LeetCode 3104 - Find Longest Self-Contained Substring

The problem asks us to find the longest self-contained substring in a given string s. A substring is self-contained if it does not share any characters with the rest of the string.

LeetCode Problem 3104

Difficulty: 🔴 Hard
Topics: Hash Table, String, Sorting

Solution

Problem Understanding

The problem asks us to find the longest self-contained substring in a given string s. A substring is self-contained if it does not share any characters with the rest of the string. More formally, for a substring t of s, every character in t must appear only inside t and not elsewhere in s. Additionally, the substring cannot be the entire string itself. If no such substring exists, we return -1.

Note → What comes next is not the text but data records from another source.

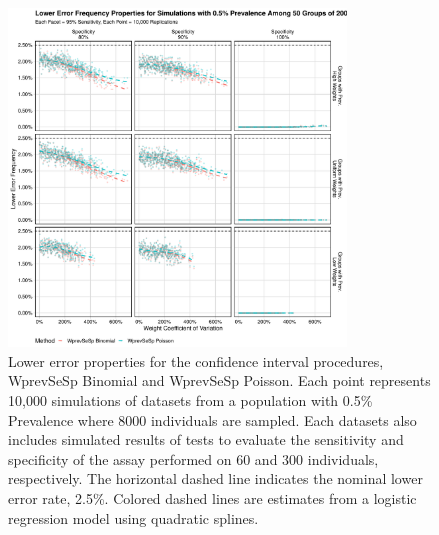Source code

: \documentclass[AMA,STIX1COL]{WileyNJD-v2}
\begin{document}
\begin{figure}
\centering
\includegraphics[width=0.8\textwidth]{figures/imperfect_lower_error_frequency_50_groups_0_005_prev.pdf}
\caption{Lower error properties for the confidence interval procedures, WprevSeSp Binomial and WprevSeSp Poisson.
Each point represents 10,000 simulations of datasets from a population with 0.5\% Prevalence where 8000 individuals are sampled.
Each datasets also includes simulated results of tests to evaluate the sensitivity and specificity of the assay performed on 60 and 300 individuals, respectively.
The horizontal dashed line indicates the nominal lower error rate, 2.5\%.
Colored dashed lines are estimates from a logistic regression model using quadratic splines.}
\label{fig:imperfect_lower_error_frequency_50_groups_0_005_prev}
\end{figure}
\end{document}
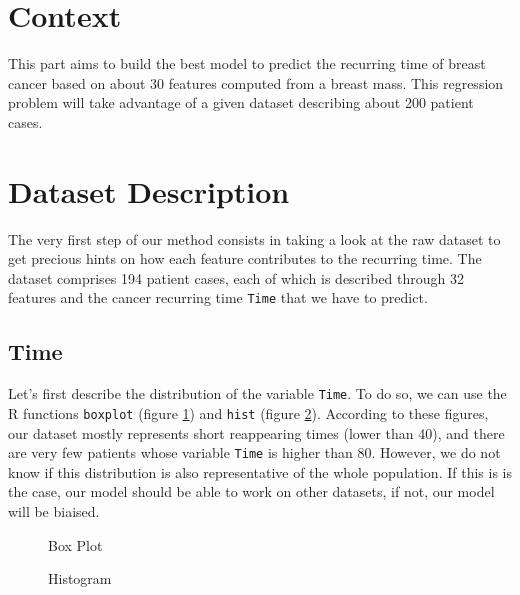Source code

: \documentclass[]{report}
\newcommand{\inputtikz}[2]{%
	\scalebox{#1}{}  
}
\begin{document}
\section{Context}
This part aims to build the best model to predict the recurring time of breast cancer based on about 30 features computed from a breast mass.  This regression problem will take advantage of a given dataset describing about 200 patient cases.

\section{Dataset Description}
The very first step of our method consists in taking a look at the raw dataset to get precious hints on how each feature contributes to the recurring time. The dataset comprises 194 patient cases, each of which is described through 32 features and the cancer recurring time \texttt{Time} that we have to predict.

\subsection{Time}
Let's first describe the distribution of the variable \texttt{Time}. To do so, we can use the R functions \texttt{boxplot} (figure \ref{fig:time_boxplot}) and \texttt{hist} (figure \ref{fig:time_hist}). According to these figures, our dataset mostly represents short reappearing times (lower than 40), and there are very few patients whose variable \texttt{Time} is higher than 80. However, we do not know if this distribution is also representative of the whole population. If this is is the case, our model should be able to work on other datasets, if not, our model will be biaised.

\begin{figure}[!hb]
	\centering
	\inputtikz{0.5}{Figures/time_boxplot.tex}
	\caption{Box Plot}
	\label{fig:time_boxplot}
\end{figure}

\begin{figure}[!h]
	\centering
	\inputtikz{0.5}{Figures/time_hist.tex}
	\caption{Histogram}
	\label{fig:time_hist}
\end{figure}
\end{document}
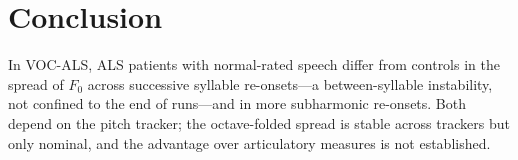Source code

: \documentclass{article}
\begin{document}
\section{Conclusion}
\label{sec:conclusion}
In VOC-ALS, ALS patients with normal-rated speech differ from controls in the spread of $F_0$ across successive syllable re-onsets---a between-syllable instability, not confined to the end of runs---and in more subharmonic re-onsets. Both depend on the pitch tracker; the octave-folded spread is stable across trackers but only nominal, and the advantage over articulatory measures is not established.



\end{document}
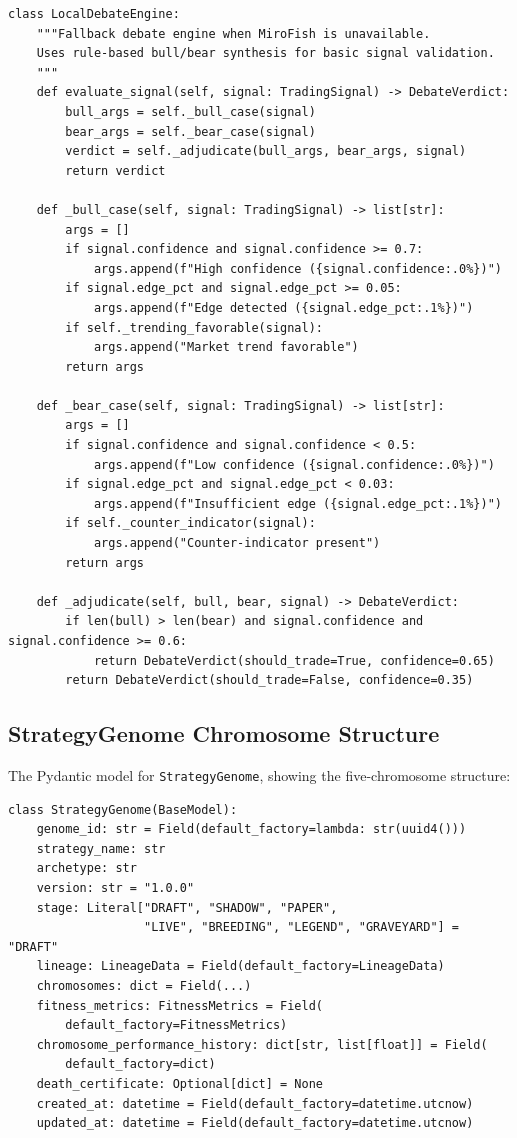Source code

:\documentclass[11pt]{article}
\begin{document}
\begin{lstlisting}[caption={Local debate fallback (services/mirofish\_service.py, adapted)}]
class LocalDebateEngine:
    """Fallback debate engine when MiroFish is unavailable.
    Uses rule-based bull/bear synthesis for basic signal validation.
    """
    def evaluate_signal(self, signal: TradingSignal) -> DebateVerdict:
        bull_args = self._bull_case(signal)
        bear_args = self._bear_case(signal)
        verdict = self._adjudicate(bull_args, bear_args, signal)
        return verdict

    def _bull_case(self, signal: TradingSignal) -> list[str]:
        args = []
        if signal.confidence and signal.confidence >= 0.7:
            args.append(f"High confidence ({signal.confidence:.0%})")
        if signal.edge_pct and signal.edge_pct >= 0.05:
            args.append(f"Edge detected ({signal.edge_pct:.1%})")
        if self._trending_favorable(signal):
            args.append("Market trend favorable")
        return args

    def _bear_case(self, signal: TradingSignal) -> list[str]:
        args = []
        if signal.confidence and signal.confidence < 0.5:
            args.append(f"Low confidence ({signal.confidence:.0%})")
        if signal.edge_pct and signal.edge_pct < 0.03:
            args.append(f"Insufficient edge ({signal.edge_pct:.1%})")
        if self._counter_indicator(signal):
            args.append("Counter-indicator present")
        return args

    def _adjudicate(self, bull, bear, signal) -> DebateVerdict:
        if len(bull) > len(bear) and signal.confidence and signal.confidence >= 0.6:
            return DebateVerdict(should_trade=True, confidence=0.65)
        return DebateVerdict(should_trade=False, confidence=0.35)
\end{lstlisting}

\subsection{StrategyGenome Chromosome Structure}

The Pydantic model for \texttt{StrategyGenome}, showing the five-chromosome structure:

\begin{lstlisting}[caption={StrategyGenome Pydantic model (domain/genome/models.py)}]
class StrategyGenome(BaseModel):
    genome_id: str = Field(default_factory=lambda: str(uuid4()))
    strategy_name: str
    archetype: str
    version: str = "1.0.0"
    stage: Literal["DRAFT", "SHADOW", "PAPER",
                   "LIVE", "BREEDING", "LEGEND", "GRAVEYARD"] = "DRAFT"
    lineage: LineageData = Field(default_factory=LineageData)
    chromosomes: dict = Field(...)
    fitness_metrics: FitnessMetrics = Field(
        default_factory=FitnessMetrics)
    chromosome_performance_history: dict[str, list[float]] = Field(
        default_factory=dict)
    death_certificate: Optional[dict] = None
    created_at: datetime = Field(default_factory=datetime.utcnow)
    updated_at: datetime = Field(default_factory=datetime.utcnow)
\end{lstlisting}
\end{document}
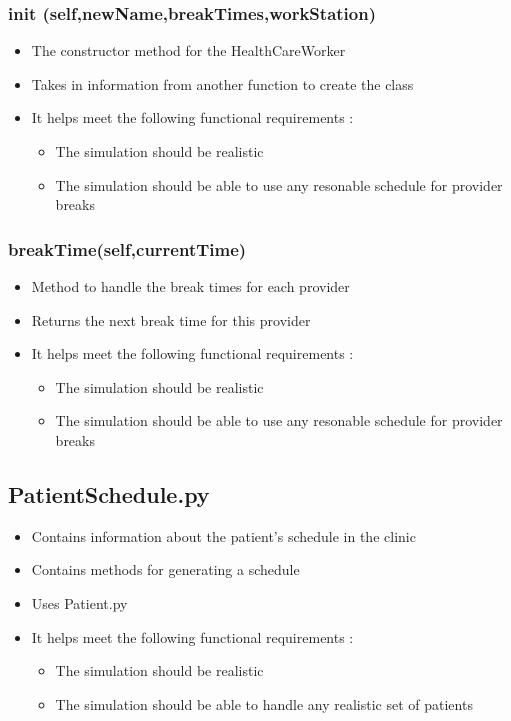 \documentclass[12pt]{article}
\begin{document}
\subsubsection{ init (self,newName,breakTimes,workStation)}
\begin{itemize}
	\item The constructor method for the HealthCareWorker
	\item Takes in information from another function to create the class
	\item It helps meet the following functional requirements :
	\begin{itemize}
		\item The simulation should be realistic
		\item The simulation should be able to use any resonable schedule for provider breaks
	\end{itemize}
\end{itemize}
\subsubsection{breakTime(self,currentTime)}
\begin{itemize}
	\item Method to handle the break times for each provider
	\item Returns the next break time for this provider
	\item It helps meet the following functional requirements :
	\begin{itemize}
		\item The simulation should be realistic
		\item The simulation should be able to use any resonable schedule for provider breaks
	\end{itemize}
\end{itemize}
\subsection{PatientSchedule.py}
\begin{itemize}  
\item Contains information about the patient's schedule in the clinic
\item Contains methods for generating a schedule 
\item Uses Patient.py
\item It helps meet the following functional requirements :
\begin{itemize}
	\item The simulation should be realistic
	\item The simulation should be able to handle any realistic set of patients
\end{itemize}
\end{itemize}
\end{document}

The input is a string s with length up to 50,000, consisting of only lowercase English letters. The output is a single integer: the length of the longest self-contained substring.

Important edge cases include strings where every character repeats multiple times, strings with all unique characters, and strings where the self-contained substring is at the edges.

Examples to clarify:

  1. "abba""bb" is valid because the 'b' characters only exist in the substring. Output: 2.
  2. "abab" → no substring is self-contained because every character occurs outside any candidate substring. Output: -1.
  3. "abacd""abac" is self-contained because 'd' is outside and doesn't occur inside. Output: 4.

Approaches

Brute Force Approach

A brute force approach would generate all possible substrings of s except the whole string. For each substring, we would check if every character inside the substring exists only inside it and nowhere else in s. This requires iterating through all substrings, and for each substring, checking character occurrences in the rest of the string. This results in O(n^3) time complexity (O(n^2) substrings and O(n) check for each), which is infeasible for n = 50,000.

Optimal Approach

The key observation is that we only need the first and last occurrence of each character. If we know the leftmost and rightmost positions for each character, a substring is self-contained if, for every character in the substring, the substring completely contains all occurrences of that character.

Therefore, we can:

  1. Record the first and last index of each character.
  2. Consider substrings defined by any contiguous block between first and last occurrences of characters.
  3. Merge overlapping intervals of character occurrences.
  4. The largest interval that is strictly smaller than the full string gives the longest self-contained substring.

This reduces the problem to interval merging and scanning, achieving O(n) time complexity.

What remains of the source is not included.